WHAT YOU WILL DO | Your answer must consist of every line from the data below that includes the word "settings".

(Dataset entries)
━━━━━━━━━━━━━━━━━━━━
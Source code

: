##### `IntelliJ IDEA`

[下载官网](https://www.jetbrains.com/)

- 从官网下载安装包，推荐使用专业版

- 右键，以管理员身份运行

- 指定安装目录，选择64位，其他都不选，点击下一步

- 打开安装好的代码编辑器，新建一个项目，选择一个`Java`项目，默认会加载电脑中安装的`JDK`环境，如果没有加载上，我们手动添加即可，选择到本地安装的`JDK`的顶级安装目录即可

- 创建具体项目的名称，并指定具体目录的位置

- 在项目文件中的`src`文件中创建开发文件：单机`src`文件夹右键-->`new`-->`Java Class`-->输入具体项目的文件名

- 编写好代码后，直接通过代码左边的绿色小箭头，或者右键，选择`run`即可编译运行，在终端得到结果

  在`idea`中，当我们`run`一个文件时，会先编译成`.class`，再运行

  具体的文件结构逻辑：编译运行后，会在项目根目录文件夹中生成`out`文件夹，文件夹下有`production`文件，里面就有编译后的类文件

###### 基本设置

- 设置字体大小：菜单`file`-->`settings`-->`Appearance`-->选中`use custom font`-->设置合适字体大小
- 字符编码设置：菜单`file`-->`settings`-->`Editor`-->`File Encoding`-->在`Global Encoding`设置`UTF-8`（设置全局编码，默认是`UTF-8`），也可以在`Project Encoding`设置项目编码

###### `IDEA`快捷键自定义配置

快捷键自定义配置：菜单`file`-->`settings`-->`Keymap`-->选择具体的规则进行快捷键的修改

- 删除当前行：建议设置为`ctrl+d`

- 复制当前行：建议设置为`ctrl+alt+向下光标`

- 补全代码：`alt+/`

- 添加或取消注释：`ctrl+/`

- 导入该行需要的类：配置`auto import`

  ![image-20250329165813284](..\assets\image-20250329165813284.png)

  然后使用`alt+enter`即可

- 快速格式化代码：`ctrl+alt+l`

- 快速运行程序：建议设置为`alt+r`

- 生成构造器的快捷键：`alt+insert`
━━━━━━━━━━━━━━━━━━━━
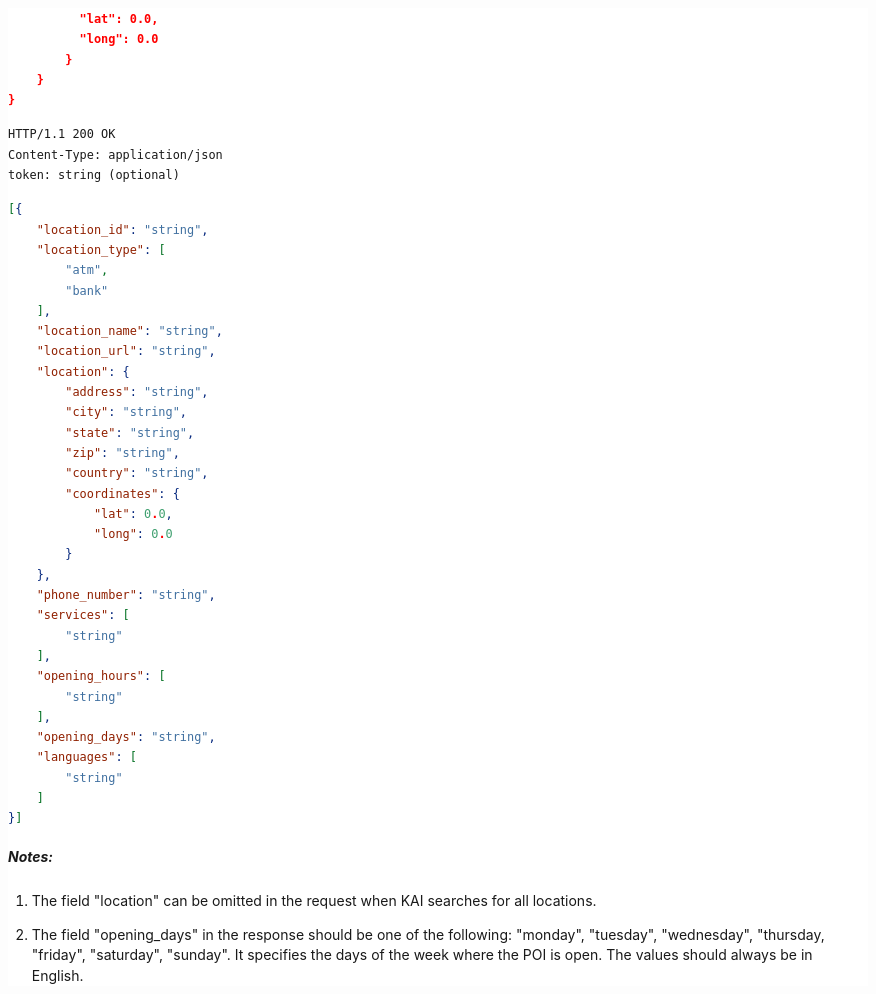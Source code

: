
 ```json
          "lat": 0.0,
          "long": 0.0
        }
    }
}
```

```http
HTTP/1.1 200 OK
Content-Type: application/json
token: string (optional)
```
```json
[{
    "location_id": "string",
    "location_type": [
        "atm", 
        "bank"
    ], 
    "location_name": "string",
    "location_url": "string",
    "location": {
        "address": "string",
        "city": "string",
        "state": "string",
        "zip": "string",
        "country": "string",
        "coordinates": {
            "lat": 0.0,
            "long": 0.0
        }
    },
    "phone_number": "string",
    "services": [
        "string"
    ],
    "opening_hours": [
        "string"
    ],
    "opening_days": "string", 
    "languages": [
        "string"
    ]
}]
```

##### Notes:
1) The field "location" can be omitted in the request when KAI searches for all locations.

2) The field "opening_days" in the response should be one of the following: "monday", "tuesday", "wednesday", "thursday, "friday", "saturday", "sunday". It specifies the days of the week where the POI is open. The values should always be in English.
━━━━━━━━━━━━━━━━━━━━
EXERCISE OUTPUT |
- 设置字体大小：菜单`file`-->`settings`-->`Appearance`-->选中`use custom font`-->设置合适字体大小
- 字符编码设置：菜单`file`-->`settings`-->`Editor`-->`File Encoding`-->在`Global Encoding`设置`UTF-8`（设置全局编码，默认是`UTF-8`），也可以在`Project Encoding`设置项目编码
快捷键自定义配置：菜单`file`-->`settings`-->`Keymap`-->选择具体的规则进行快捷键的修改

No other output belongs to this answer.